Please return exactly the lines from the beginning of the listing up to and including the line with "### Constructors", with no pictures.

_____

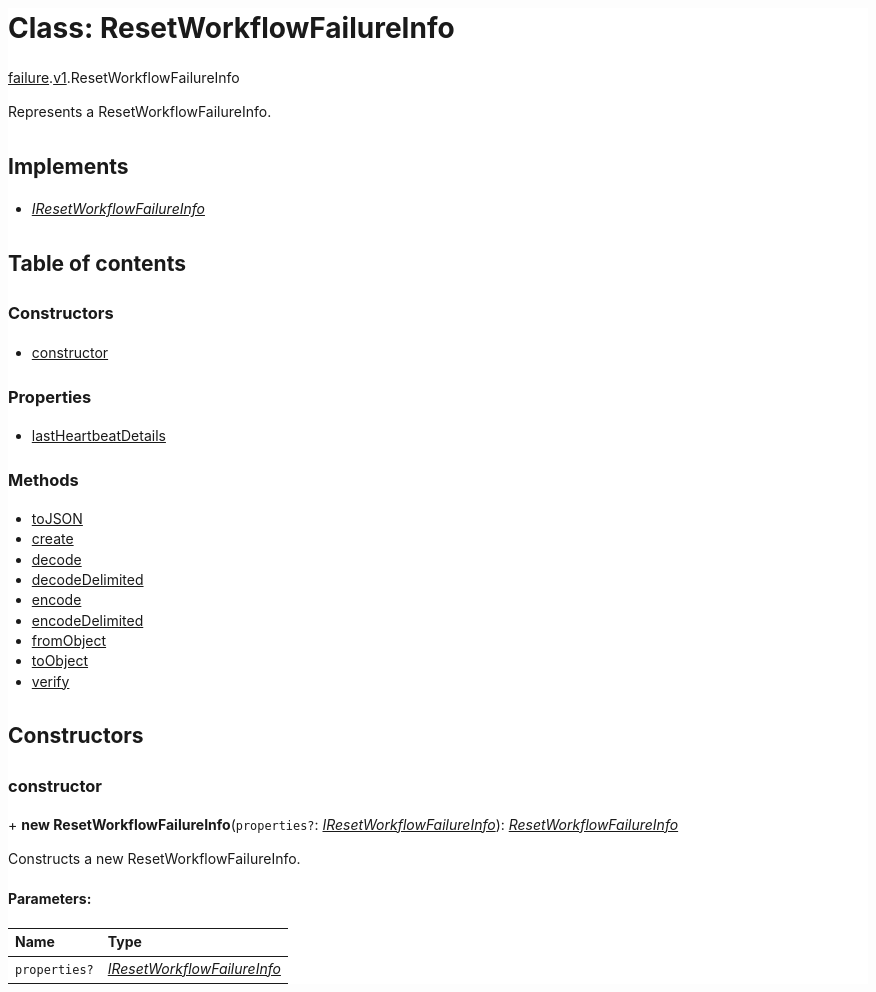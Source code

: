 # Class: ResetWorkflowFailureInfo

[failure](../modules/proto.temporal.api.failure.md).[v1](../modules/proto.temporal.api.failure.v1.md).ResetWorkflowFailureInfo

Represents a ResetWorkflowFailureInfo.

## Implements

* [*IResetWorkflowFailureInfo*](../interfaces/proto.temporal.api.failure.v1.iresetworkflowfailureinfo.md)

## Table of contents

### Constructors

- [constructor](proto.temporal.api.failure.v1.resetworkflowfailureinfo.md#constructor)

### Properties

- [lastHeartbeatDetails](proto.temporal.api.failure.v1.resetworkflowfailureinfo.md#lastheartbeatdetails)

### Methods

- [toJSON](proto.temporal.api.failure.v1.resetworkflowfailureinfo.md#tojson)
- [create](proto.temporal.api.failure.v1.resetworkflowfailureinfo.md#create)
- [decode](proto.temporal.api.failure.v1.resetworkflowfailureinfo.md#decode)
- [decodeDelimited](proto.temporal.api.failure.v1.resetworkflowfailureinfo.md#decodedelimited)
- [encode](proto.temporal.api.failure.v1.resetworkflowfailureinfo.md#encode)
- [encodeDelimited](proto.temporal.api.failure.v1.resetworkflowfailureinfo.md#encodedelimited)
- [fromObject](proto.temporal.api.failure.v1.resetworkflowfailureinfo.md#fromobject)
- [toObject](proto.temporal.api.failure.v1.resetworkflowfailureinfo.md#toobject)
- [verify](proto.temporal.api.failure.v1.resetworkflowfailureinfo.md#verify)

## Constructors

### constructor

\+ **new ResetWorkflowFailureInfo**(`properties?`: [*IResetWorkflowFailureInfo*](../interfaces/proto.temporal.api.failure.v1.iresetworkflowfailureinfo.md)): [*ResetWorkflowFailureInfo*](proto.temporal.api.failure.v1.resetworkflowfailureinfo.md)

Constructs a new ResetWorkflowFailureInfo.

#### Parameters:

Name | Type |
:------ | :------ |
`properties?` | [*IResetWorkflowFailureInfo*](../interfaces/proto.temporal.api.failure.v1.iresetworkflowfailureinfo.md) |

_____

▶ [TASK RESPONSE]:
Source code

: # Class: ResetWorkflowFailureInfo

[failure](../modules/proto.temporal.api.failure.md).[v1](../modules/proto.temporal.api.failure.v1.md).ResetWorkflowFailureInfo

Represents a ResetWorkflowFailureInfo.

## Implements

* [*IResetWorkflowFailureInfo*](../interfaces/proto.temporal.api.failure.v1.iresetworkflowfailureinfo.md)

## Table of contents

### Constructors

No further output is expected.